----- STORED DATA
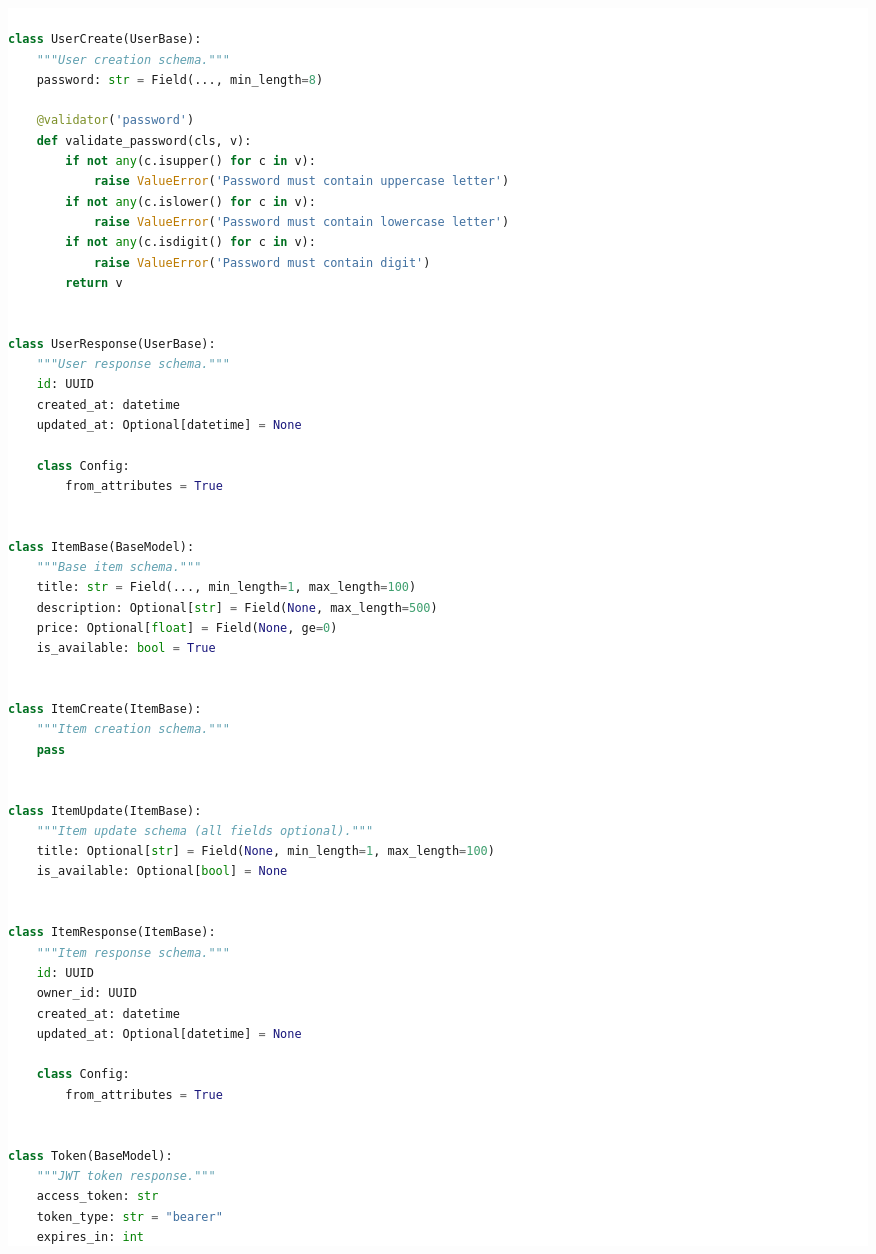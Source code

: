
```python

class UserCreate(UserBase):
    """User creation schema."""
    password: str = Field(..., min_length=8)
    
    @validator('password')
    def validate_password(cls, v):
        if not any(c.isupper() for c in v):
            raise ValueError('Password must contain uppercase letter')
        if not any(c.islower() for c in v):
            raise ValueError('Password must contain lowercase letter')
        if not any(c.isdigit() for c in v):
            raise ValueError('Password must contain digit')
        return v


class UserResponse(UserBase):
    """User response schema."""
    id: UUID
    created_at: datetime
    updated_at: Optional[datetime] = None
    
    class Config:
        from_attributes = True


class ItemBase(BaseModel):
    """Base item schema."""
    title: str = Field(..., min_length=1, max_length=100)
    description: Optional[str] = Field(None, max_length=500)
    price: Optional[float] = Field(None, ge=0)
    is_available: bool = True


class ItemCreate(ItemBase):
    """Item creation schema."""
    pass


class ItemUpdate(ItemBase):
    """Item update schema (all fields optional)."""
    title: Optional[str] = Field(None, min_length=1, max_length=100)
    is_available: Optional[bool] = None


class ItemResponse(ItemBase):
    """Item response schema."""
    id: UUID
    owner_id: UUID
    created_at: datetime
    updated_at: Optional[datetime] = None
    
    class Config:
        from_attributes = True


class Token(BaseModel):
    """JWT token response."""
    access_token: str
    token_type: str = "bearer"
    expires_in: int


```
----------
Print out the entries once more, unchanged. No pictures.

RESPONSE TO THE TASK -
Source code

:
```python

class UserCreate(UserBase):
    """User creation schema."""
    password: str = Field(..., min_length=8)
    
    @validator('password')
    def validate_password(cls, v):
        if not any(c.isupper() for c in v):
            raise ValueError('Password must contain uppercase letter')
        if not any(c.islower() for c in v):
            raise ValueError('Password must contain lowercase letter')
        if not any(c.isdigit() for c in v):
            raise ValueError('Password must contain digit')
        return v


class UserResponse(UserBase):
    """User response schema."""
    id: UUID
    created_at: datetime
    updated_at: Optional[datetime] = None
    
    class Config:
        from_attributes = True


class ItemBase(BaseModel):
    """Base item schema."""
    title: str = Field(..., min_length=1, max_length=100)
    description: Optional[str] = Field(None, max_length=500)
    price: Optional[float] = Field(None, ge=0)
    is_available: bool = True


class ItemCreate(ItemBase):
    """Item creation schema."""
    pass


class ItemUpdate(ItemBase):
    """Item update schema (all fields optional)."""
    title: Optional[str] = Field(None, min_length=1, max_length=100)
    is_available: Optional[bool] = None


class ItemResponse(ItemBase):
    """Item response schema."""
    id: UUID
    owner_id: UUID
    created_at: datetime
    updated_at: Optional[datetime] = None
    
    class Config:
        from_attributes = True


class Token(BaseModel):
    """JWT token response."""
    access_token: str
    token_type: str = "bearer"
    expires_in: int


```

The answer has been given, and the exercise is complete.